Her writings make it clear that she knows very little about the topics, and that most of what she thinks she knows is just propaganda that has been fed to her at school and university.

Where have all the real journalists gone?

26 Comments
  1. Martin Brumby permalink
    March 5, 2024 11:40 am

    “Where have all the real journalists gone?”

    The same place as all the adults in the room.

    • dave permalink
      March 5, 2024 12:22 pm

      The Express brand is owned by Reach plc which also publishes the Mirror rags. The online puff of this company runs in part:

      “Our Purpose

      To enlighten, empower and entertain through brilliant journalism…

      Each of our trusted titles is a platform…

      We’re proudly mainstream and believe in giving our audiences something to smile about*…”

      So, no hubris there!

      I notice that this young woman started work at the beginning of the Covid-19 lockdowns. Therefore, almost all of her actual job experience is likely to have consisted of streams of email exchanges, interminable zoom conferences with like-minded, excitable, young things, and cut-and-paste forays into Google, all conducted in the stuffy confines of some dull apartment.

      *This must be the clickbait bit.

      • gezza1298 permalink
        March 5, 2024 5:38 pm

        Must be rare to have the words ‘enlighten’ and the ‘Express’ linked together.

  2. Charlie Flindt permalink
    March 5, 2024 11:55 am

    ‘Tweenie’ spings to mind.

  3. timleeney permalink
    March 5, 2024 12:01 pm

    Do they have a junior political correspondent I wonder?

    • Penda100 permalink
      March 5, 2024 3:03 pm

      waiting for her to get back from play school

  4. tomcart16 permalink
    March 5, 2024 12:01 pm

    Experienced writers are not cheap.

    • Phoenix44 permalink
      March 5, 2024 4:11 pm

      Yes they are, which is why they have all gone off to do other things. There’s no money at all in print journalism.

      • March 5, 2024 5:26 pm

        I just looked up “glassdoor” for an indication of journalists starting salaries. It is barely better than National Minimum Wage and nowhere near a graduate’s likely expectation for a vocational degree course. Considering postal delivery workers (can’t say “postman” anymore!) start at nearly £30,000 inclusive of delivery bonuses, journo’s pay is dismal.

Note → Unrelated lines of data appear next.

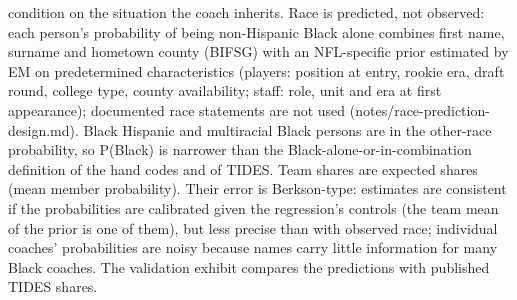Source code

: {condition on the situation the coach inherits. Race is predicted, not observed: each person's probability of being non-Hispanic Black alone combines first name, surname and hometown county (BIFSG) with an NFL-specific prior estimated by EM on predetermined characteristics (players: position at entry, rookie era, draft round, college type, county availability; staff: role, unit and era at first appearance); documented race statements are not used (notes/race-prediction-design.md). Black Hispanic and multiracial Black persons are in the other-race probability, so P(Black) is narrower than the Black-alone-or-in-combination definition of the hand codes and of TIDES. Team shares are expected shares (mean member probability). Their error is Berkson-type: estimates are consistent if the probabilities are calibrated given the regression's controls (the team mean of the prior is one of them), but less precise than with observed race; individual coaches' probabilities are noisy because names carry little information for many Black coaches. The validation exhibit compares the predictions with published TIDES shares.
\par}

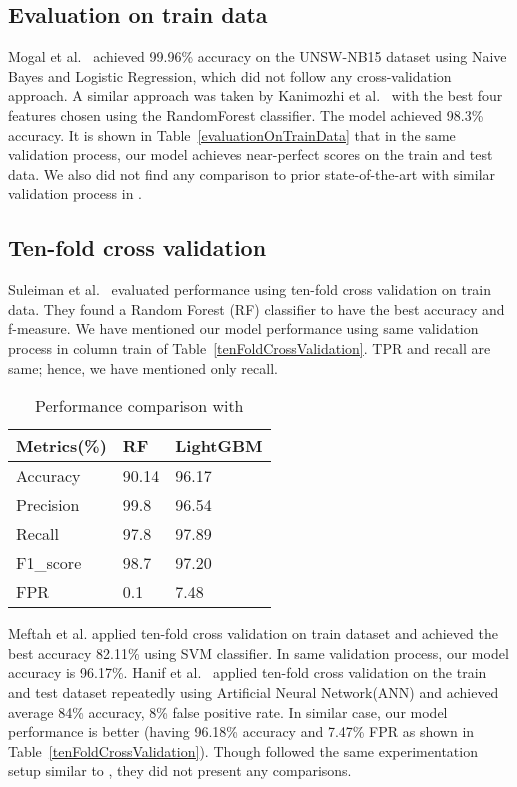 \documentclass[14pt, conference]{IEEEtran}
\begin{document}
\subsection{Evaluation on train data}
Mogal et al.~
\cite{mogal2017nids} achieved 99.96\% accuracy on the UNSW-NB15 dataset using Naive Bayes and Logistic Regression,
which did not follow any cross-validation approach. A similar approach was taken by Kanimozhi et al.~\cite{Kanimozhi2019UNSW-NB15} with the best four features chosen using the RandomForest classifier.
The model achieved 98.3\% accuracy. It is shown in Table~\ref{evaluationOnTrainData} that in the same validation process, our model achieves near-perfect scores on the train and test data. We also did not find any comparison to
prior state-of-the-art with similar validation process\cite{mogal2017nids} in \cite{Kanimozhi2019UNSW-NB15}.

\subsection{Ten-fold cross validation}
Suleiman et al.~\cite{suleiman2018performance} evaluated performance using ten-fold cross validation on train data.
They found a Random Forest (RF) classifier to have the best accuracy and f-measure. We have mentioned our model performance
using same validation process in column train of Table~\ref{tenFoldCrossValidation}. TPR and recall are same; hence, we have mentioned only recall.


\begin{table}
\normalsize
\centering
\caption{Performance comparison with \cite{suleiman2018performance}}
\label{performanceComparisonWithSuleiman}
\renewcommand{\arraystretch}{1.2}
\begin{tabular}{|C{2.3cm}|C{2.2cm}|C{2.2cm}|}
\hline
\textbf{Metrics(\%)} & \textbf{RF \cite{suleiman2018performance}} & \textbf{LightGBM} \\ \hline
Accuracy & 90.14 & 96.17\\ \hline
Precision  & 99.8 & 96.54\\ \hline
Recall  & 97.8 & 97.89\\ \hline
F1\_score  & 98.7 & 97.20\\ \hline
FPR  & 0.1 & 7.48\\ \hline
\end{tabular}
\end{table}

Meftah et al. \cite{meftah2019network} applied ten-fold cross validation on train dataset and achieved the best accuracy
82.11\% using SVM classifier. In same validation process, our model accuracy is 96.17\%. Hanif et al.~\cite{hanif2019intrusion}
applied ten-fold cross validation on the train and test dataset repeatedly using Artificial Neural Network(ANN) and achieved
average 84\% accuracy, 8\% false positive rate. In similar case, our model performance is better (having 96.18\% accuracy and 7.47\% FPR as shown in Table~\ref{tenFoldCrossValidation}). Though \cite{meftah2019network}\cite{hanif2019intrusion} followed the same experimentation
setup similar to \cite{suleiman2018performance}, they did not present any comparisons.
\end{document}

      • tomcart16 permalink
        March 5, 2024 8:23 pm

        To explain my sarcasm Phoenix44 — “Inexperienced writers are cheap”.

  5. micda67 permalink
    March 5, 2024 12:02 pm

    One thing life teaches you is that experience trumps enthusiasm, experience shows you that not all the answers are easy and achievable at the snap of your fingers, it usually involves failure and financial loss- always the hardest but most lasting experience. However, enthusiasm allows you to rush in, usually like a “bull in a China shop”, shouting and demanding that your solution is the only way, failure is not an option and if it fails, then obviously it was the morons who were asked/instructed to carry out the “simple” tasks that brought about failure, the solution was correct, the execution rubbish.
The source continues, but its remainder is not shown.